Sadie supposed she had been, in a way. She’d asked her mother to send help—but all she’d gotten was—
Sadie stared at Connor. Let go of the table. Took a deep breath. “Come here,” she ordered.
His brow furrowed. Was he suspecting a trap? “Okay.” He moved through the narrow space between the tables loaded with seedlings, and came to join her.
“I need help,” she said.
“Anything.”
His quiet assurance took her breath away, and Sadie clutched the edge of the potting bench again, battling vertigo. She’d been rude to him for days but he was ready to do anything she asked. Why was that? Why was he here?
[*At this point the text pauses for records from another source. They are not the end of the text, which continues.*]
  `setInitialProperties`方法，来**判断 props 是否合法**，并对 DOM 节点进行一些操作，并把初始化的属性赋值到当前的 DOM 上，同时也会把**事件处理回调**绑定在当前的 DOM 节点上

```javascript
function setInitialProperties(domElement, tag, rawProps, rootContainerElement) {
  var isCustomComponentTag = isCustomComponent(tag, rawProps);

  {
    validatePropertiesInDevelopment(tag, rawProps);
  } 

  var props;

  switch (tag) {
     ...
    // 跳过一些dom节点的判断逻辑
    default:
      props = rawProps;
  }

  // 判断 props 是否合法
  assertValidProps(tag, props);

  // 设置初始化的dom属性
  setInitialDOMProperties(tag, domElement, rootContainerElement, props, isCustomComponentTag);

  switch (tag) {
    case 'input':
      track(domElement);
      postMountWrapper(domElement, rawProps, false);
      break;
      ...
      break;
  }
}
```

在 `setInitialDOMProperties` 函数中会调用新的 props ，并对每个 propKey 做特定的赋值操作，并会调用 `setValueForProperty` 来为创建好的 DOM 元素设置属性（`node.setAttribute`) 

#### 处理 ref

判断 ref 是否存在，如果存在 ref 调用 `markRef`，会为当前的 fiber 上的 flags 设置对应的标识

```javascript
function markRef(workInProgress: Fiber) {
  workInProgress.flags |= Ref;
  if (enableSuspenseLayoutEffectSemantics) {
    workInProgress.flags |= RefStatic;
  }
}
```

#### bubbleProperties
“I need you to stand behind me.” Her voice betrayed her nervousness, and Sadie fought to steady it. After a moment, Connor did as she asked, moving behind her.
“Like this?”
He was so close, Sadie shivered with awareness, bit her lip, reached behind her and lifted his hands near her waist. “Hold on to me.” She sucked in a breath when he settled his hands lightly but firmly on her hips. Even though she’d been ignoring him since their last fight, her body had taken notice whenever he was near, and Connor had done whatever he could to stick as near to her as possible.
Now every nerve in her body was at attention, and desire tugged deep inside her. She wanted him to kiss her again. She’d missed the taste of his mouth on hers.
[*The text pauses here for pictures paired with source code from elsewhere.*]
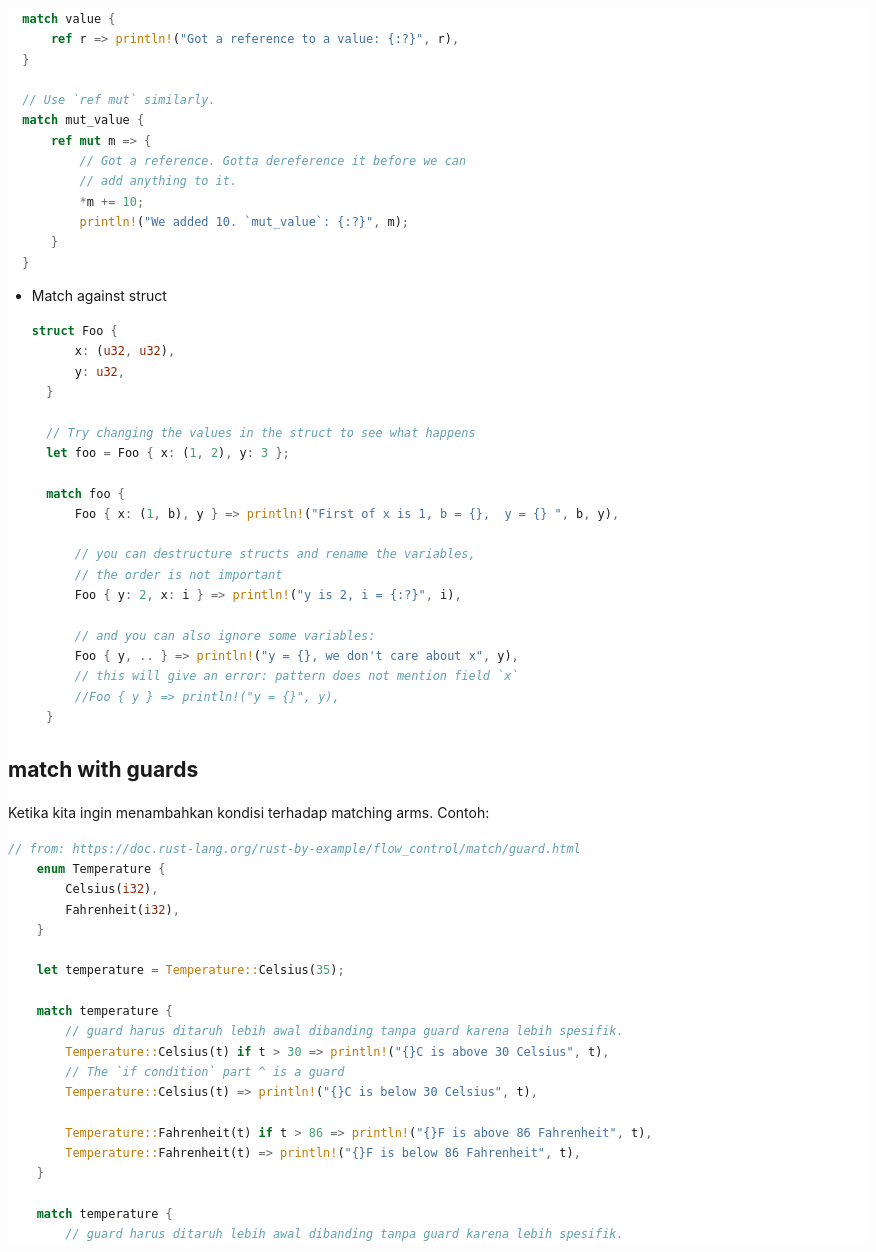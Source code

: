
   ```rust
    match value {
        ref r => println!("Got a reference to a value: {:?}", r),
    }

    // Use `ref mut` similarly.
    match mut_value {
        ref mut m => {
            // Got a reference. Gotta dereference it before we can
            // add anything to it.
            *m += 10;
            println!("We added 10. `mut_value`: {:?}", m);
        }
    }
  ```

- Match against struct
  ```rust
  struct Foo {
        x: (u32, u32),
        y: u32,
    }

    // Try changing the values in the struct to see what happens
    let foo = Foo { x: (1, 2), y: 3 };

    match foo {
        Foo { x: (1, b), y } => println!("First of x is 1, b = {},  y = {} ", b, y),

        // you can destructure structs and rename the variables,
        // the order is not important
        Foo { y: 2, x: i } => println!("y is 2, i = {:?}", i),

        // and you can also ignore some variables:
        Foo { y, .. } => println!("y = {}, we don't care about x", y),
        // this will give an error: pattern does not mention field `x`
        //Foo { y } => println!("y = {}", y),
    }
  ```

## match with guards ##
Ketika kita ingin menambahkan kondisi terhadap matching arms.
Contoh:
```rust
// from: https://doc.rust-lang.org/rust-by-example/flow_control/match/guard.html
    enum Temperature {
        Celsius(i32),
        Fahrenheit(i32),
    }

    let temperature = Temperature::Celsius(35);

    match temperature {
        // guard harus ditaruh lebih awal dibanding tanpa guard karena lebih spesifik.
        Temperature::Celsius(t) if t > 30 => println!("{}C is above 30 Celsius", t),
        // The `if condition` part ^ is a guard
        Temperature::Celsius(t) => println!("{}C is below 30 Celsius", t),

        Temperature::Fahrenheit(t) if t > 86 => println!("{}F is above 86 Fahrenheit", t),
        Temperature::Fahrenheit(t) => println!("{}F is below 86 Fahrenheit", t),
    }

    match temperature {
        // guard harus ditaruh lebih awal dibanding tanpa guard karena lebih spesifik.
```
Missed this aliveness he passed to her when they touched.
She wanted him, she admitted to herself. No matter that he was a player. That he would break her heart.
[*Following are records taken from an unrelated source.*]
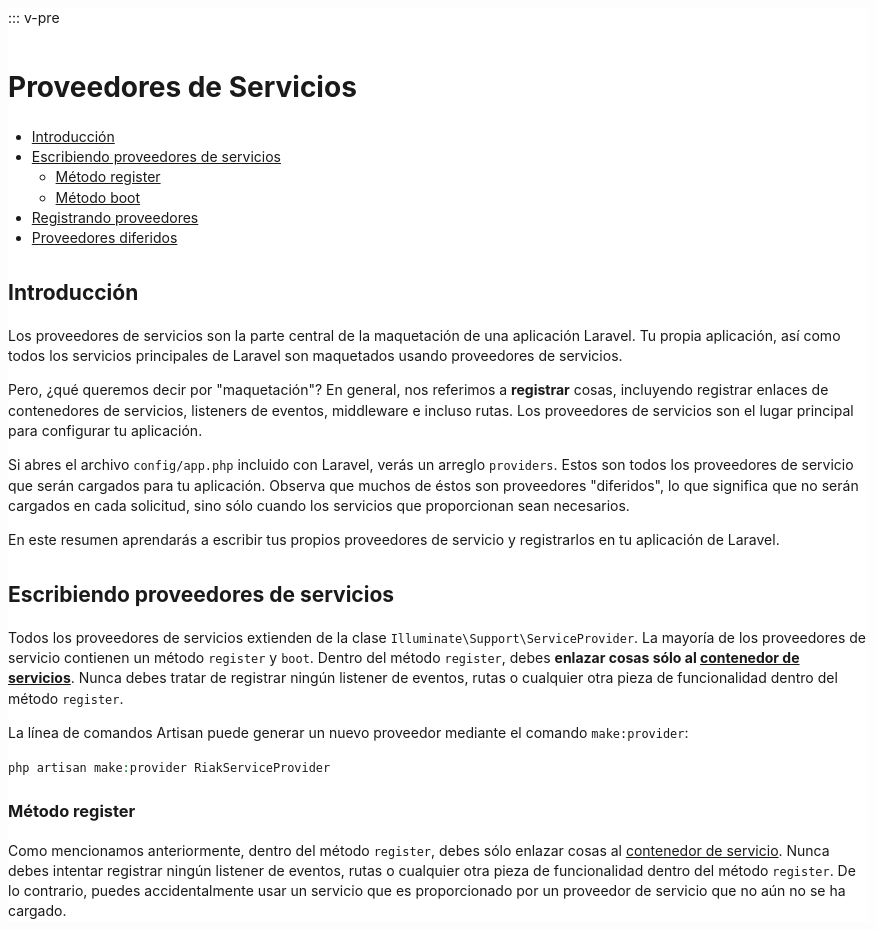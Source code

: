 ::: v-pre

# Proveedores de Servicios

- [Introducción](#introduction)
- [Escribiendo proveedores de servicios](#writing-service-providers)
    - [Método register](#the-register-method)
    - [Método boot](#the-boot-method)
- [Registrando proveedores](#registering-providers)
- [Proveedores diferidos](#deferred-providers)

<a name="introduction"></a>
## Introducción

Los proveedores de servicios son la parte central de la maquetación de una aplicación Laravel. Tu propia aplicación, así como todos los servicios principales de Laravel son maquetados usando proveedores de servicios.

Pero, ¿qué queremos decir por "maquetación"? En general, nos referimos a **registrar** cosas, incluyendo registrar enlaces de contenedores de servicios, listeners de eventos, middleware e incluso rutas. Los proveedores de servicios son el lugar principal para configurar tu aplicación.

Si abres el archivo `config/app.php` incluido con Laravel, verás un arreglo `providers`. Estos son todos los proveedores de servicio que serán cargados para tu aplicación. Observa que muchos de éstos son proveedores "diferidos", lo que significa que no serán cargados en cada solicitud, sino sólo cuando los servicios que proporcionan sean necesarios.

En este resumen aprendarás a escribir tus propios proveedores de servicio y registrarlos en tu aplicación de Laravel. 

<a name="writing-service-providers"></a>
## Escribiendo proveedores de servicios

Todos los proveedores de servicios extienden de la clase `Illuminate\Support\ServiceProvider`. La mayoría de los proveedores de servicio contienen un método `register` y `boot`. Dentro del método `register`, debes **enlazar cosas sólo al [contenedor de servicios](/docs/5.8/container)**. Nunca debes tratar de registrar ningún listener de eventos, rutas o cualquier otra pieza de funcionalidad dentro del método `register`.

La línea de comandos Artisan puede generar un nuevo proveedor mediante el comando `make:provider`:

```php
php artisan make:provider RiakServiceProvider
```

<a name="the-register-method"></a>
### Método register

Como mencionamos anteriormente, dentro del método `register`, debes sólo enlazar cosas al [contenedor de servicio](/docs/5.8/container). Nunca debes intentar registrar ningún listener de eventos, rutas o cualquier otra pieza de funcionalidad dentro del método `register`. De lo contrario, puedes accidentalmente usar un servicio que es proporcionado por un proveedor de servicio que no aún no  se ha cargado.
“That’s it. Stay like that,” she managed to say.
Focus, she told herself, but it was difficult. Not only had his touch turned on the world, as if he’d turned up the volume on a radio, but it set her nerves buzzing with a sweet ache for him to do far more than hold her so innocently. She swallowed, made herself reach out and begin to prepare the herbs and roots she needed to make the tonic for Jean. As soon as she touched them, instinct told her everything she needed to do, and for the first time in weeks her hands moved over the ingredients and implements on the table with the confidence they’d always used to hold. Creating the tonic felt so right, Sadie knew this was the work she was meant to do. Knowing exactly how to measure and add the herbs was like coming home, and tears of gratitude started in Sadie’s eyes, but she didn’t have time for that. In fact, she barely had time—
Connor lifted her hair away from her neck and kissed her.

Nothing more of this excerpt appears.